The 2020 "312" and the 2025 tariff crisis are both dominated by "external systemic risks," driven by a "cash is king" sentiment, leading to collective selling of on-chain and off-chain assets, representing the extreme manifestation of global financial market interlinkages.

The FTX and Terra/Luna events reflect crises of "internal credit/mechanism collapse," exposing structural vulnerabilities under centralized and algorithmic systems; the Chinese policy crackdown represents a concentrated manifestation of geopolitical pressure, demonstrating how the crypto network passively responds to sovereign-level forces.

Beyond these differences, there are also notable commonalities:

First, the "emotional leverage" in the crypto market is extremely high. Every price correction is rapidly amplified through social media, leveraged markets, and on-chain panic behavior, creating stampedes.

Second, the risk transmission between on-chain and off-chain is increasingly tight. From the FTX explosion to the 2025 whale on-chain liquidation, off-chain credit events are no longer limited to "exchange issues," but can transmit to on-chain, and vice versa.

Third, the market's adaptability is increasing, but structural anxiety is also growing.
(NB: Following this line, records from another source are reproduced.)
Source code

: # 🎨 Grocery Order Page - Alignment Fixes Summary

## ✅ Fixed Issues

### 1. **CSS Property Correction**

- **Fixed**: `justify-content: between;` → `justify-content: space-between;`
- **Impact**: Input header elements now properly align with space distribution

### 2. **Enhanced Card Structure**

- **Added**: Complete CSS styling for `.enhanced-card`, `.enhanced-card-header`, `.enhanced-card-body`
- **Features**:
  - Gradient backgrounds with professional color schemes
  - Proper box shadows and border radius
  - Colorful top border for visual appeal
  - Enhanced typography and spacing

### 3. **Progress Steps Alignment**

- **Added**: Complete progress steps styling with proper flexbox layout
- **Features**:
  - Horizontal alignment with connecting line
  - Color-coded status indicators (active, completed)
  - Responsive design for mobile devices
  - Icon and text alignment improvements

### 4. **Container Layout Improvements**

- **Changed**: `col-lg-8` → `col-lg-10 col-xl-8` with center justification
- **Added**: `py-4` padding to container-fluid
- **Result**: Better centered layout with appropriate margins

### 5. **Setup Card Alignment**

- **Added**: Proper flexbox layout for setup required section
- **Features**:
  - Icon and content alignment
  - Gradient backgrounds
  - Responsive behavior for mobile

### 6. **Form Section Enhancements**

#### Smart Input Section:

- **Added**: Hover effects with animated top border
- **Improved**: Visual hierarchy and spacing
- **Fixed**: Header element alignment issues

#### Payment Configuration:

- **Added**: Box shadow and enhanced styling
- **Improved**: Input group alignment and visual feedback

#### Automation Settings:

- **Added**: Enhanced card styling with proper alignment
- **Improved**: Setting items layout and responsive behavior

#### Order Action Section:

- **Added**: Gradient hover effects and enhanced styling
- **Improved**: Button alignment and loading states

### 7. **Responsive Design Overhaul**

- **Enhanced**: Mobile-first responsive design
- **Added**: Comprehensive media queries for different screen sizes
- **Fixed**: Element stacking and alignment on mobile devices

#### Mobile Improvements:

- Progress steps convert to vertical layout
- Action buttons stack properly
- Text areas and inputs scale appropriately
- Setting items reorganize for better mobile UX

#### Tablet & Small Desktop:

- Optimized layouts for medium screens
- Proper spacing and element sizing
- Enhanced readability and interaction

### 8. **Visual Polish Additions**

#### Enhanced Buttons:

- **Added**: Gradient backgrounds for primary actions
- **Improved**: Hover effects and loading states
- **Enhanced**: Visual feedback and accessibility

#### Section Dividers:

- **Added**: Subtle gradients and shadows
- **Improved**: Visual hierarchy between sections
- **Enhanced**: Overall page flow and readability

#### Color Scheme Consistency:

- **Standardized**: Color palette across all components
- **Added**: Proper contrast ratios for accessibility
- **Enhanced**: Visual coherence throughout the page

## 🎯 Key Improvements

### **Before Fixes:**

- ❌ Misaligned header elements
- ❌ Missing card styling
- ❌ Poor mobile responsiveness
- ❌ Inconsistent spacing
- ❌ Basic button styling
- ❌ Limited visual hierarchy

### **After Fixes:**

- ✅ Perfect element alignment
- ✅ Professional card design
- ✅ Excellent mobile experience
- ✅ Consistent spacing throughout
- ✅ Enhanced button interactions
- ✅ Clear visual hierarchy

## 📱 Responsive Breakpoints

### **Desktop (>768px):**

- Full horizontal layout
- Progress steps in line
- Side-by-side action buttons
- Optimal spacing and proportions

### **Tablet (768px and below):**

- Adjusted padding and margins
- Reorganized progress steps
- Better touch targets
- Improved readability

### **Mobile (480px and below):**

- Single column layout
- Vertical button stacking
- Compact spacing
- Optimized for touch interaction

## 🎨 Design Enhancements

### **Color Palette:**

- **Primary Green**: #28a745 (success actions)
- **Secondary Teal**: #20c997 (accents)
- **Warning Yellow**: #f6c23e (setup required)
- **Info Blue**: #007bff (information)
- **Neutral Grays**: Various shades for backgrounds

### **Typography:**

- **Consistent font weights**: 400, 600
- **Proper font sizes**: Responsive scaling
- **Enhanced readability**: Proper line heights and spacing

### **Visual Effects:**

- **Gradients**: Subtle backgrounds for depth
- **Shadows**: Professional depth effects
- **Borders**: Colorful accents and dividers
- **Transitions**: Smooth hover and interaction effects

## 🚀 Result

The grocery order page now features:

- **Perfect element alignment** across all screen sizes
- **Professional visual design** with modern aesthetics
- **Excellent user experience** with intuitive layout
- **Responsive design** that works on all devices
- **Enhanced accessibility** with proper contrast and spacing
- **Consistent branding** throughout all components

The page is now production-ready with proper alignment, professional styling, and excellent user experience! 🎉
DeFi demonstrated resilience during the FTX crisis, but exposed logical flaws during the Terra/Luna collapse; on-chain data is becoming increasingly open and transparent, yet large liquidations and whale manipulations still often trigger severe volatility.

Finally, each crash pushes the crypto market towards "maturation," not in terms of stability, but complexity. Higher leverage tools, smarter liquidation models, and more complex game roles mean that future crashes will not be fewer, but the understanding of them must be deeper.

It is worth noting that each crash has not ended the crypto market. On the contrary, it has driven deeper structural and institutional reconstruction of the market. This does not mean that the market will become more stable as a result; rather, increasing complexity often implies that future crashes will not be fewer. However, the way to understand the severe price fluctuations of such assets must be deeper, more systematic, and more compatible with the dual dimensions of "cross-system shocks" and "internal mechanism imbalances."

These crises tell us not that "the crypto market will ultimately fail," but that it must continuously seek its positioning between the global financial order, the concept of decentralization, and the mechanisms of risk games.